Conferência de imprensa é uma coisa, e comunicado de imprensa é outra. Numa conferência têm de estar sujeitos a perguntas e não anunciar que não há perguntas, convencidos de que os jornalistas se devem calar para não incomodar.

Um comunicado de imprensa é diferente: lê-se ou distribui-se a mensagem sem alegado direito a perguntas. Mesmo assim os jornalistas podem contestar.

Mas o que é certo é que dos dois lados da barricada, ou seja, Governo Regional e CMF, os intervenientes não estavam à vontade, mostrando-se sempre com ar carrancudo, como se os jornalistas fossem os culpados da tragédia.

Nos próximos dias vamos assistir a uma “batalha naval” deitando ao fundo submarinos  e corvetas e tentando salvar o porta-aviões.

Esperamos que a desgraça não seja arma de arremesso na campanha eleitoral. Estivemos em Março no Monte, aquando da queda de um ramo dum plátano, que felizmente não causou vítimas, e alertámos para o perigo de outros árvores. Mas as palavras da população, que denunciou, e de quem transmitiu a denúncia caíram em orelhas moucas. Uma ou duas semanas depois caiu um carvalho no Colégio do Monte, que danificou  um carro do chefe dos carreiros que estava estacionado. Para não falar de outro carvalho que caiu nas proximidades. Isto é queda de árvores a mais e a Câmara tem conhecimento destes problemas, mas que não deu a importância devida aos mesmos.
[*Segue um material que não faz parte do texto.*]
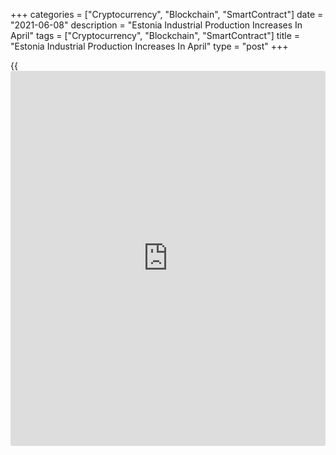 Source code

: +++
categories = ["Cryptocurrency", "Blockchain", "SmartContract"]
date = "2021-06-08"
description = "Estonia Industrial Production Increases In April"
tags = ["Cryptocurrency", "Blockchain", "SmartContract"]
title = "Estonia Industrial Production Increases In April"
type = "post"
+++

{{<iframe id="large-banner" src="https://www.bounty.group/#slide=16.0" width="100%" height="600" scrolling="no" style="border: 0px solid rgb(216, 221, 230); border-radius: 3px;">}}

Estonia's industrial production accelerated in April, data from
Statistics Estonia showed on Tuesday.

Industrial production rose a working-day adjusted 17.0 percent year-on-
year in April.

Manufacturing output increased 18.0 percent annually in April.

Production in mining declined 1.0 percent, while those of energy sector
grew 17.0 percent.

"Among the activities with larger shares, production grew again in wood
manufacturing by 18.1 percent as well as for the manufacture of metal
products by 18.6 percent, electronic products by 10.1 percent, shale oil
by 37.1 percent, furniture by 60.2 percent and building materials by
28.3 percent," Helle Bunder, analyst at Statistics Estonia, said.

On a seasonally adjusted basis, industrial production 4.0 percent
monthly in April.

For comments and feedback [contact](https://www.playgroundfx.com/contact/): editorial@rtt[news](https://www.letsplayfx.com/blog/forex-news-website/).com

[Economic News][1]

 **What parts of the world are seeing the best (and worst) economic
performances lately? Click[here][2] to check out our [Econ Scorecard][2]
and find out! See up-to-the-moment [ranking](https://www.playgroundfx.com/blog/crypto-exchange-ranking/)s for the best and worst
performers in [GDP][3], [unemployment rate][4], [inflation][2] and much
more.**

   1. www.rtt[news](https://www.letsplayfx.com/blog/forex-news-website/).com/Content/EconomicNews.aspx
   2. www.rtt[news](https://www.letsplayfx.com/blog/forex-news-website/).com/economic-scorecard/world-rank/CPI/highest-performance.aspx
   3. www.rtt[news](https://www.letsplayfx.com/blog/forex-news-website/).com/economic-scorecard/world-rank/GDP/highest-performance.aspx
   4. www.rtt[news](https://www.letsplayfx.com/blog/forex-news-website/).com/economic-scorecard/world-rank/unemployment-rate/lowest-performance.aspx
O edil funchalense reconheceu que os privados não tem meios para efectuar essa manutenção das árvores e alegou que o carvalho que caiu estava em terreno privado, leia-se da Igreja. Mas a quem poderia caber essa manutenção, então? Não à CMF, coordenada ou não com o Governo Regional?

A Igreja, por seu turno, sacode a água do capote por lhe quererem “doar” terrenos que não lhe pertencem. Estamos mesmo a ver hoje uma movimentação nos serviços cadastrais para querer saber efectivamente quem é o pai da criança. A prova do “crime” existe: resta apurar definitivamente se o marco geodésico que lá está comprova que o terreno não é filho de pai incógnito. E tudo indica que o pai é, afinal, conhecido.

Ficamos a aguardar pelos próximos capítulos. Já vi novelas semelhantes a estas no caso da ponte de Sete Rios, quando o Laboratório Nacional  de Engenharia Civil passou a pente fino a maioria das pontes em Portugal Continental. Agora é na Madeira. Far-se-á um levantamento de todas as árvores nas vias públicas?

Aquando dos incêndios, a Câmara do Funchal pediu apoio à edilidade de Lisboa para um levantamento dos prédios da zona histórica de São Pedro, averiguando as condições dos mesmos. Será que a edilidade funchalense vai voltar a pedir, desta feita, auxílio aos Serviços Florestais do Ministério da Agricultura ? Em todo o caso já recorreu ao Instituto Superior de Agronomia. Lá diz o ditado: casa roubada, trancas à porta.